| High intrigue and high profits
Virginia Business
July 2004
Sytech Corp. normally provides its surveillance
and intercept technology to national intelligence and
drug enforcement agencies, but with a push into the
homeland security market after 9/11, this Alexandria-based
firm has been growing its reputation among local law
enforcement units. Which is why Baltimore police knew
exactly who to call last year after an 11-year-old girl
was kidnapped. When the kidnapper began making ransom
demands, cops asked to borrow one of Sytech’s
Advanced Analog and Digital Collection Systems, a cell
phone intercept device. “They were able to catch
the guy within hours,” says CEO Jose Diaz.

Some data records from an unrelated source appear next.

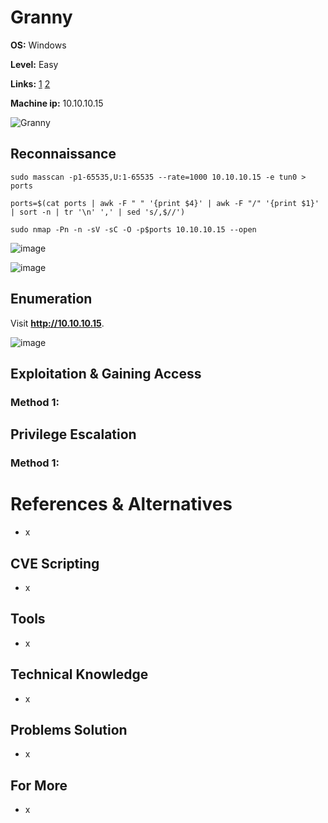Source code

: # Granny

**OS:** Windows

**Level:** Easy

**Links:** [1](https://www.hackthebox.com/machines/Granny)  [2](https://app.hackthebox.com/machines/Granny)

**Machine ip:** 10.10.10.15

![Granny](https://github.com/h4md153v63n/CTFs/assets/5091265/69e37688-dfcb-49cc-810a-ec81fec1581b)


## Reconnaissance
```
sudo masscan -p1-65535,U:1-65535 --rate=1000 10.10.10.15 -e tun0 > ports

ports=$(cat ports | awk -F " " '{print $4}' | awk -F "/" '{print $1}' | sort -n | tr '\n' ',' | sed 's/,$//')

sudo nmap -Pn -n -sV -sC -O -p$ports 10.10.10.15 --open
```

![image](https://github.com/h4md153v63n/CTFs/assets/5091265/ec0f4480-c9e2-4ca0-a2e8-0d68e25572cc)

![image](https://github.com/h4md153v63n/CTFs/assets/5091265/212f7ec1-e525-4478-9288-149a9f5e5ec4)


## Enumeration
Visit **http://10.10.10.15**.

![image](https://github.com/h4md153v63n/CTFs/assets/5091265/6c195f8b-51e0-4e25-bb23-ac0b0deee900)





## Exploitation & Gaining Access

### Method 1: 



## Privilege Escalation

### Method 1: 



# References & Alternatives
+ x


## CVE Scripting
+ x


## Tools
+ x


## Technical Knowledge
+ x


## Problems Solution
+ x


## For More
+ x
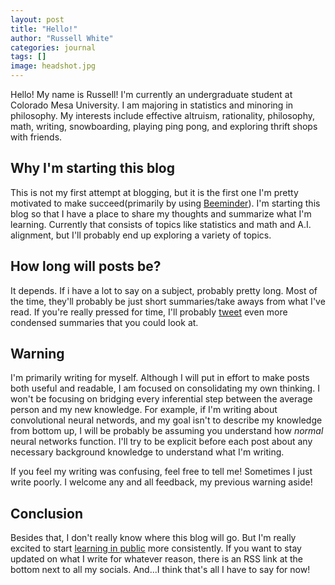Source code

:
 ```yaml
---
layout: post
title: "Hello!"
author: "Russell White"
categories: journal
tags: []
image: headshot.jpg
---
```


Hello! My name is Russell! I'm currently an undergraduate student at Colorado Mesa University. I am majoring in statistics and minoring in philosophy. My interests include effective altruism, rationality, philosophy, math, writing, snowboarding, playing ping pong, and exploring thrift shops with friends.

## Why I'm starting this blog

This is not my first attempt at blogging, but it is the first one I'm pretty motivated to make succeed(primarily by using [Beeminder](https://www.beeminder.com/home)). I'm starting this blog so that I have a place to share my thoughts and summarize what I'm learning. Currently that consists of topics like statistics and math and A.I. alignment, but I'll probably end up exploring a variety of topics.

## How long will posts be?

It depends. If i have a lot to say on a subject, probably pretty long. Most of the time, they'll probably be just short summaries/take aways from what I've read. If you're really pressed for time, I'll probably [tweet](https://x.com/japancolorado) even more condensed summaries that you could look at.

## Warning

I'm primarily writing for myself. Although I will put in effort to make posts both useful and readable, I am focused on consolidating my own thinking. I won't be focusing on bridging every inferential step between the average person and my new knowledge. For example, if I'm writing about convolutional neural networds, and my goal isn't to describe my knowledge from bottom up, I will be probably be assuming you understand how *normal* neural networks function. I'll try to be explicit before each post about any necessary background knowledge to understand what I'm writing.

If you feel my writing was confusing, feel free to tell me! Sometimes I just write poorly. I welcome any and all feedback, my previous warning aside!

## Conclusion

Besides that, I don't really know where this blog will go. But I'm really excited to start [learning in public](https://www.swyx.io/learn-in-public) more consistently. If you want to stay updated on what I write for whatever reason, there is an RSS link at the bottom next to all my socials. And...I think that's all I have to say for now!
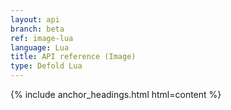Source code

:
 ```yaml
---
layout: api
branch: beta
ref: image-lua
language: Lua
title: API reference (Image)
type: Defold Lua
---
```

{% include anchor_headings.html html=content %}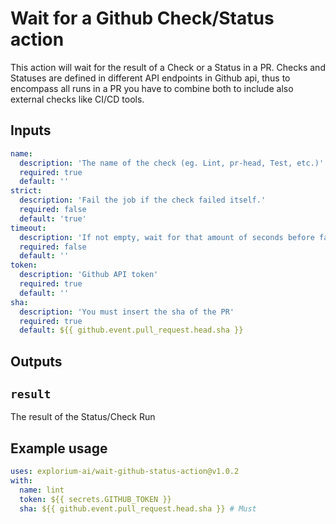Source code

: # Wait for a Github Check/Status action

This action will wait for the result of a Check or a Status in a PR. Checks and Statuses are defined in different API endpoints in Github api, thus to encompass all runs in a PR you have to combine both to include also external checks like CI/CD tools.
## Inputs

```yaml
name:
  description: 'The name of the check (eg. Lint, pr-head, Test, etc.)'
  required: true
  default: ''
strict:
  description: 'Fail the job if the check failed itself.'
  required: false
  default: 'true'
timeout:
  description: 'If not empty, wait for that amount of seconds before failing.'
  required: false
  default: ''  
token:
  description: 'Github API token'
  required: true
  default: ''       
sha:
  description: 'You must insert the sha of the PR'
  required: true
  default: ${{ github.event.pull_request.head.sha }}    
```

## Outputs

## `result`

The result of the Status/Check Run

## Example usage

```yaml
uses: explorium-ai/wait-github-status-action@v1.0.2
with:
  name: lint
  token: ${{ secrets.GITHUB_TOKEN }}
  sha: ${{ github.event.pull_request.head.sha }} # Must
```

In fact, the company’s deep knowledge
of this type of cloak-and-dagger technology has also
enabled it to solve one of the biggest hurdles for the
front lines of homeland security: getting different
radio and phone systems
to communicate. “We know how to intercept all
these things, so we just modified what we were doing
so we could translate data from one device to another,”
Diaz explains.
The Radio Interoperability System (RIOS)
3001 allows first responders to talk to each other,
whether they’re using a cell phone, a two-way
radio or a satellite phone. In other words, a police
chief can sit in his office on a cell phone and talk
to 20 different personnel from 10 different counties
using all different types of traditional and not-so-traditional
emergency communication equipment. The product was used
very successfully at this year’s Super Bowl in
Houston, and now demand is so high, says Diaz that “we
can’t build them fast enough.”
Not surprisingly, this new breakthrough
is boosting revenues. Since 2002, Sytech, a minority-owned
business with 150 employees, has enjoyed a solid growth
rate of more than of 80 percent.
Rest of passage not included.